Now, what I would like is to have a list of the names (such as Paris)
which are not different from the others (e.g. records 4, 5 and 7) in
this case, with their IDs beside them

I have tried

select a.id, a.locationname
from locationname a, locationname b
where a.locationname = b.locationname
and a.id <> b.id

But this does not give the right result. I know it's some sort of
fancy self-join, but I can't figure it out.

Anybody any ideas?

Paul...

 

Re:An SQL question - self join in Oracle/MS SQL...
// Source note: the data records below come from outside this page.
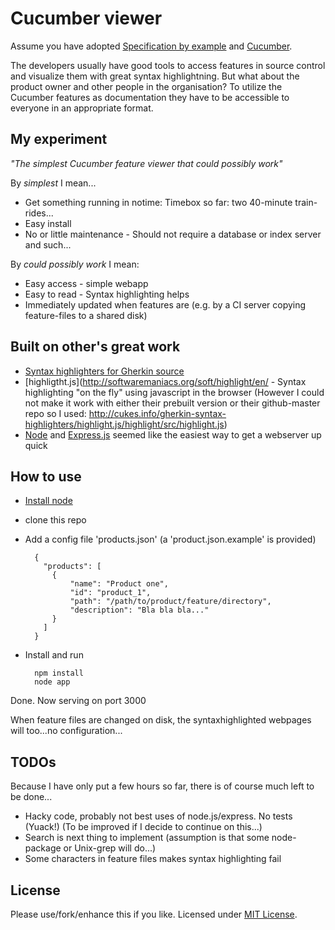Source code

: Cucumber viewer
===============

Assume you have adopted [Specification by example](http://en.wikipedia.org/wiki/Specification_by_example) and [Cucumber](http://cukes.info/).

The developers usually have good tools to access features in source control and visualize them with great syntax highlightning.
But what about the product owner and other people in the organisation?
To utilize the Cucumber features as documentation they have to be accessible to everyone in an appropriate format.

My experiment
-------------

_"The simplest Cucumber feature viewer that could possibly work"_

By _simplest_ I mean...

* Get something running in notime: Timebox so far: two 40-minute train-rides...
* Easy install
* No or little maintenance - Should not require a database or index server and such...

By _could possibly work_ I mean:

* Easy access - simple webapp
* Easy to read - Syntax highlighting helps
* Immediately updated when features are (e.g. by a CI server copying feature-files to a shared disk)


Built on other's great work
---------------------------

* [Syntax highlighters for Gherkin source](http://cukes.info/gherkin-syntax-highlighters)
* [highligtht.js](http://softwaremaniacs.org/soft/highlight/en/ - Syntax highlighting "on the fly" using javascript in the browser (However I could not make it work with either their prebuilt version or their github-master repo so I used: http://cukes.info/gherkin-syntax-highlighters/highlight.js/highlight/src/highlight.js)
* [Node](http://nodejs.org/) and [Express.js](http://expressjs.com/) seemed like the easiest way to get a webserver up quick

How to use
----------

* [Install node](http://nodejs.org/)
* clone this repo
* Add a config file 'products.json' (a 'product.json.example' is provided)

        {
          "products": [
            {
                "name": "Product one",
                "id": "product_1",
                "path": "/path/to/product/feature/directory",
                "description": "Bla bla bla..."
            }
          ]
        }

* Install and run

        npm install
        node app

Done. Now serving on port 3000

When feature files are changed on disk, the syntaxhighlighted webpages will too...no configuration...

TODOs
-----

Because I have only put a few hours so far, there is of course much left to be done...

* Hacky code, probably not best uses of node.js/express. No tests (Yuack!)  (To be improved if I decide to continue on this...)
* Search is next thing to implement (assumption is that some node-package or Unix-grep will do...)
* Some characters in feature files makes syntax highlighting fail

License
-------
Please use/fork/enhance this if you like. Licensed under [MIT License](http://www.opensource.org/licenses/MIT).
This is untested; but you might try something like:

select a.id, a.locationname
from locationname a
where exists
(select * from locationname b
   where (a.locationname = b.locationname)
   and (a.id <> b.id) )

Clive

Quote
On Tue, 27 Mar 2001 17:17:44 GMT, p...@esat.net (Paul Linehan) wrote:

>Hi all,

>The following query (Oracle)

>select ID, LOCATIONNAME from locationname where locationname like
>'Paris%'

>produces the following results.

>ID          LOCATIONNAME                                              
>----------  -----------------------------
>2432     Paris Orly Apt                                            
>3317     Paris Le Bourget Apt                                      
>8111     Paris Charles de Gaulle Apt                              
>8884     Paris                                                    
>9026     Paris                                                    
>9189     Paris Cergy Pontoise Airport                              
>9246     Paris                                                    

>Now, what I would like is to have a list of the names (such as Paris)
>which are not different from the others (e.g. records 4, 5 and 7) in
>this case, with their IDs beside them

>I have tried

>select a.id, a.locationname
>from locationname a, locationname b
>where a.locationname = b.locationname
>and a.id <> b.id

>But this does not give the right result. I know it's some sort of
>fancy self-join, but I can't figure it out.

>Anybody any ideas?

>Paul...

Re:An SQL question - self join in Oracle/MS SQL...


Paul,
    you don't indicate what incorrect results were produced, but I'm
guessing that the only thing you're missing is a DISTINCT in your select
clause:

select DISTINCT a.id, a.locationname
from locationname a, locationname b
where a.locationname = b.locationname
and a.id <> b.id

If this is not the case, try to be more specific about the incorrect output
you are receiving, as well as the output you would like to receive.

Mike Pasveer

Quote
"Paul Linehan" <p...@esat.net> wrote in message

news:3ac0c835.12923533@newsgroups.borland.com...
Quote

> Hi all,

> The following query (Oracle)

> select ID, LOCATIONNAME from locationname where locationname like
> 'Paris%'

> produces the following results.

> ID LOCATIONNAME
> ---------- -----------------------------
> 2432     Paris Orly Apt
> 3317     Paris Le Bourget Apt
> 8111     Paris Charles de Gaulle Apt
> 8884     Paris
> 9026     Paris
> 9189     Paris Cergy Pontoise Airport
> 9246     Paris

> Now, what I would like is to have a list of the names (such as Paris)
> which are not different from the others (e.g. records 4, 5 and 7) in
> this case, with their IDs beside them

> I have tried

> select a.id, a.locationname
> from locationname a, locationname b
> where a.locationname = b.locationname
> and a.id <> b.id

> But this does not give the right result. I know it's some sort of
> fancy self-join, but I can't figure it out.

> Anybody any ideas?

> Paul...

Re:An SQL question - self join in Oracle/MS SQL...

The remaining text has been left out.